**What is being asked**
In the entries below, find the string "help" and return each line holding it.

(Beginning of Task inputs)

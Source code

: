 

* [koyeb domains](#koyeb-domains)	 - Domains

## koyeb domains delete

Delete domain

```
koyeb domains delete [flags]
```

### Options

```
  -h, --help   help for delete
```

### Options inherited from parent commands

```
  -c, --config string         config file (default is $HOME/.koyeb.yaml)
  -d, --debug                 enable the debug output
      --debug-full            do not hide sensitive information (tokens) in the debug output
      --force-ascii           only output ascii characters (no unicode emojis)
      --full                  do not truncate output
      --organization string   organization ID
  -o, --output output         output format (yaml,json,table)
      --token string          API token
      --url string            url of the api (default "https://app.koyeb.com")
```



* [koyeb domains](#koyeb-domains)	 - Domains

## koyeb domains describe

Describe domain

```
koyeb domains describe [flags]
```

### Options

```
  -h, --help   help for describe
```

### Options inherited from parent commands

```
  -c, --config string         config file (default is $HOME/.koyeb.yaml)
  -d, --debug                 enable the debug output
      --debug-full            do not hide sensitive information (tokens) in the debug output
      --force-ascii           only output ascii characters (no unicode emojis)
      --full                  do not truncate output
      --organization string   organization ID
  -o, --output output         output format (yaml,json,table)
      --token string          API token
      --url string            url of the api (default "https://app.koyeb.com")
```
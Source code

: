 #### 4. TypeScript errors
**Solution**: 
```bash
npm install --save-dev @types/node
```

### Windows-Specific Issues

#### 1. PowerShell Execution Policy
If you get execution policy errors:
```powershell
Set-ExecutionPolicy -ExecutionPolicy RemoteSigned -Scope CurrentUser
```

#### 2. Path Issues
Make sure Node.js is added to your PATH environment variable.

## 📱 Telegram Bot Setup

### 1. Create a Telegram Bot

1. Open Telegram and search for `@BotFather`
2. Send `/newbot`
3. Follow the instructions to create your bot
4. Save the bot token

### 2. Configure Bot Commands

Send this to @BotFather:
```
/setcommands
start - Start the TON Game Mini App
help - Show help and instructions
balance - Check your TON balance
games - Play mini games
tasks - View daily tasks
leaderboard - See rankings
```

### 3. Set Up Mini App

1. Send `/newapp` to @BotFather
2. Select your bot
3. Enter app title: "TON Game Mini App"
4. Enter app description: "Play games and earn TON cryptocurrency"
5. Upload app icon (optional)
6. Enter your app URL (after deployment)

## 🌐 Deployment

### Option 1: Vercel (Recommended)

(End of Task inputs)

**Exercise response**
  -h, --help   help for delete
  -h, --help   help for describe
help - Show help and instructions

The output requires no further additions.